ステーブルコインが「お金」には成功したが「資本」には失敗した背景
暗号資産業界における最大の成功事例がステーブルコイン(価格変動を抑えた仮想通貨)である。現在、約315兆円がステーブルコインとして流通しており、取引や担保、決済の基盤となっている。しかし、この莫大な資金には致命的な問題がある。それはほぼ全額が「動かないお金」として眠っているという点だ。ウォレットや取引所、企業の資金管理口座に保管されたまま、実質的に何も生み出していない。従来の金融では、遊休資金は一時的な状態に過ぎず、機関投資家は運用効率を高めるために短期金融市場や信用市場に資金を移動させ、利回りを追求する。
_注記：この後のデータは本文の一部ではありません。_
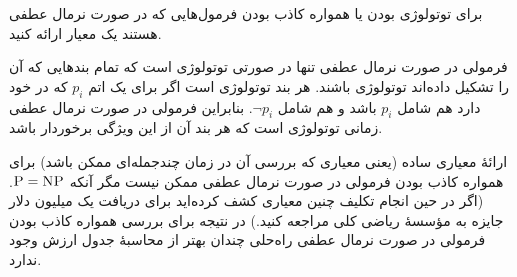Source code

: برای توتولوژی بودن یا همواره کاذب بودن فرمول‌هایی که در صورت نرمال عطفی هستند یک معیار ارائه کنید.
\begin{ans}
    فرمولی در صورت نرمال عطفی تنها در صورتی توتولوژی است که تمام بندهایی که آن را تشکیل داده‌اند توتولوژی باشند. هر بند توتولوژی است اگر برای یک اتم
    $p_i$
    که در خود دارد هم شامل
    $p_i$
    باشد و هم شامل
    $\neg p_i$.
    بنابراین فرمولی در صورت نرمال عطفی زمانی توتولوژی است که هر بند آن از این ویژگی برخوردار باشد.
    
    ارائهٔ معیاری ساده (یعنی معیاری که بررسی آن در زمان چندجمله‌ای ممکن باشد) برای همواره کاذب بودن فرمولی در  صورت نرمال عطفی ممکن نیست مگر آنکه
    $\textsc{P}=\textsc{NP}$.
    (اگر در حین انجام تکلیف چنین معیاری کشف کرده‌اید برای دریافت یک میلیون دلار جایزه به مؤسسهٔ ریاضی کلی مراجعه کنید.) در نتیجه برای بررسی همواره کاذب بودن فرمولی در صورت نرمال عطفی راه‌حلی چندان بهتر از محاسبهٔ جدول ارزش وجود ندارد.
\end{ans}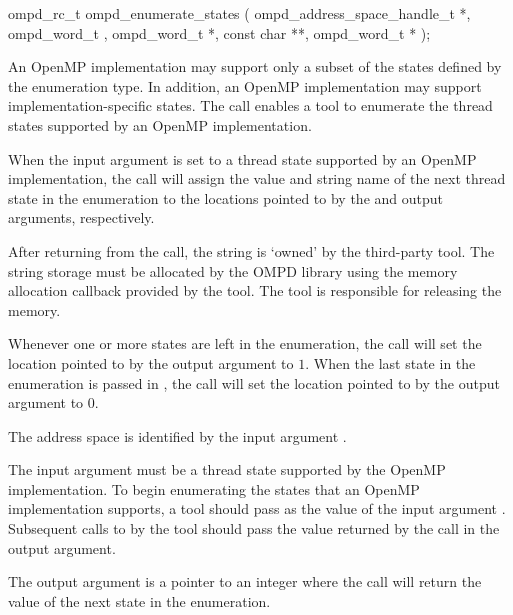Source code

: \format
\begin{cspecific}
\begin{ompSyntax}
ompd_rc_t ompd_enumerate_states (
  ompd_address_space_handle_t *,
  ompd_word_t ,
  ompd_word_t *,
  const char **,
  ompd_word_t *
);
\end{ompSyntax}
\end{cspecific}

\descr
An OpenMP implementation may support only a subset of the states defined by
the  enumeration type. In addition, an
OpenMP implementation may support implementation-specific states.
The  call enables a tool to
enumerate the thread states supported by an OpenMP implementation.

When the  input argument is set to a 
thread state supported by an OpenMP implementation,
the call will assign the value and string name of the next thread state in the enumeration
to the locations pointed to by the 
 and  output arguments, respectively.

After returning from the call, the string  is `owned' by the 
third-party tool.
The string storage must be allocated by the OMPD library using the memory allocation 
callback provided by the tool.
The tool is responsible for releasing the memory.

Whenever one or more states are left in the enumeration,
the call will set the location pointed to by the  
output argument to $1$.
When the last state in the enumeration is passed in , 
the call will set the location pointed to by the  output
argument to $0$.


\argdesc

The address space is identified by the input argument .

The input argument  must be a thread state
supported by the OpenMP implementation.  To begin enumerating the
states that an OpenMP implementation supports, a tool should pass
 as the value of the input argument .  Subsequent
calls to  by the tool should pass the
value returned by the call in the  output argument.

The output argument  is a pointer to an integer where
the call will return the value of the next state in the
enumeration.

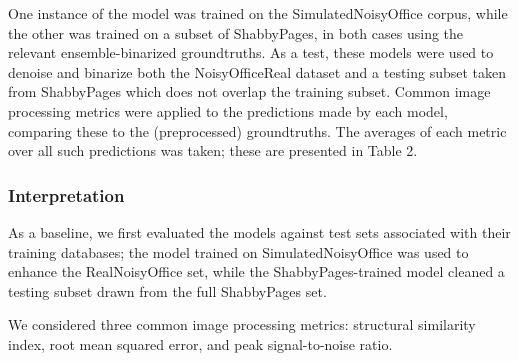 \documentclass[runningheads]{llncs}
\begin{document}
One instance of the model was trained on the SimulatedNoisyOffice corpus, while the other was trained on a subset of ShabbyPages, in both cases using the relevant ensemble-binarized groundtruths. As a test, these models were used to denoise and binarize both the NoisyOfficeReal dataset and a testing subset taken from ShabbyPages which does not overlap the training subset. Common image processing metrics were applied to the predictions made by each model, comparing these to the (preprocessed) groundtruths. The averages of each metric over all such predictions was taken; these are presented in Table 2.
\begin{table}[]
    \centering
    \caption{Image restoration performance between NoisyOffice-trained and ShabbyPages-trained NAFNet binarizing denoisers on cross-validation task}
    \label{tab:binarization_results}
\end{table}

\subsubsection{Interpretation}
As a baseline, we first evaluated the models against test sets associated with their training databases; the model trained on SimulatedNoisyOffice was used to enhance the RealNoisyOffice set, while the ShabbyPages-trained model cleaned a testing subset drawn from the full ShabbyPages set.

We considered three common image processing metrics: structural similarity index, root mean squared error, and peak signal-to-noise ratio.
\end{document}
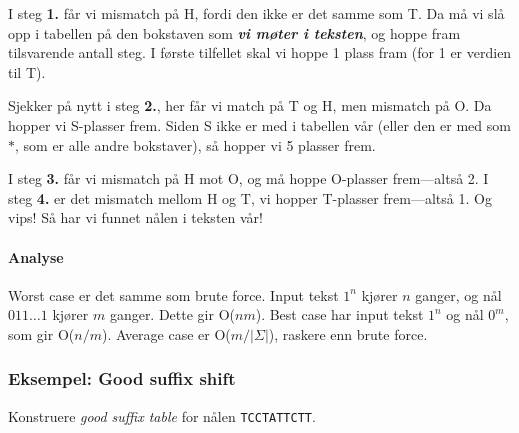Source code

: \documentclass[11pt,a4paper]{article}
\theoremstyle{def}
\begin{document}

I steg \textbf{1.} får vi mismatch på H, fordi den ikke er det samme som T. Da må vi slå opp i tabellen på den bokstaven som \textbf{\textit{vi møter i teksten}}, og hoppe fram tilsvarende antall steg. I første tilfellet skal vi hoppe 1 plass fram (for 1 er verdien til T). 

Sjekker på nytt i steg \textbf{2.}, her får vi match på T og H, men mismatch på O. Da hopper vi S-plasser frem. Siden S ikke er med i tabellen vår (eller den er med som $*$, som er alle andre bokstaver), så hopper vi 5 plasser frem.

I steg \textbf{3.} får vi mismatch på H mot O, og må hoppe O-plasser frem---altså 2. I steg \textbf{4.} er det mismatch mellom H og T, vi hopper T-plasser frem---altså 1. Og vips! Så har vi funnet nålen i teksten vår!

\paragraph{Analyse}
Worst case er det samme som brute force. Input tekst $1^n$ kjører $n$ ganger, og nål $011\dots1$ kjører $m$ ganger. Dette gir O($nm$). Best case har input tekst $1^n$ og nål $0^m$, som gir O($n/m$). Average case er O($m/|\Sigma|$), raskere enn brute force.


\subsubsection{Eksempel: Good suffix shift}
Konstruere \textit{good suffix table} for nålen \texttt{TCCTATTCTT}.
\end{document}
暗号資産の場合、この当たり前の最適化が機能していないのだ。
トークン発行に依存した「虚構の利回り」がもたらした信用喪失
暗号資産の初期段階では、この問題を解決しようとする試みがあった。ステーキング報酬(資金をロックして報酬を得る仕組み)、流動性マイニング(取引に流動性を供給して報酬を得る仕組み)、レバレッジをかけたDeFi戦略(分散型金融における複雑な運用手法)などが導入された。一見、これらは生産的に見えた。だが実態は異なる。多くの利回りは新規トークン発行と新規資金流入に依存した循環構造であり、実際の経済活動に基づくものではなかった。今、投資家が求めているのは持続可能で透明性が高く、実在する資産に裏付けられた利回りである。過去の虚構に基づく高利回りは、もはや売上の説得力を失っている。
現実資産へのリンクと規制当局との権力争い
ステーブルコインの本当の進化は、オンチェーン(ブロックチェーン上)のドルを実資産に直結させることである。単なるキャッシュラッパーの改良ではなく、投資家が既に価格評価方法を理解している資産、すなわちマネーマーケットファンド、米国債、社債、信用市場と接続することが必要だ。この転換は既に始まっている。トークン化された現実資産(RWA)はステーブルコイン以外のカテゴリとしても成長し、トークン化された国債だけで数兆円の規模に達している。しかし国債トークンだけでは不十分だ。多くの場合、別個の投資商品として存在し続けている。真の機会は、暗号資産全体で使用できるドルが、背後で静かに現実資産から収益を生み出す仕組みの実現である。この問題は既に政策論争の中心となっている。デジタルドルが利息や報酬を得ながらも流通性と担保としての機能を保つようになれば、単なる決済ツールではなく銀行預金や貯蓄商品、現金管理口座と直接競合する存在になる。このため、米国の銀行業界はステーブルコイン残高への利息付与や報酬付与を制限するよう議会に働きかけている。これは単なる製品設計の争いではなく、経済的利益をどちらが独占するかの戦いである。JPモルガンのジェイミー・ダイモンCEOが「CLARITY法案」の条項に異論を唱え、暗号資産企業によるステーブルコイン利息提供を銀行規制の対象外とすべきではないと主張したのは象徴的だ。銀行業界の激しい抵抗を招いたこの論争は、ステーブルコインがもはや限定的な暗号資産製品ではなく、銀行の中核業務そのものの競争相手と見なされるようになったことを物語っている。デジタルドルは受動的なキャッシュ同等物に留まるべきか、それとも生産的な資本に進化すべきかという根本的な問いが、政策決定者たちの前に突きつけられているのだ。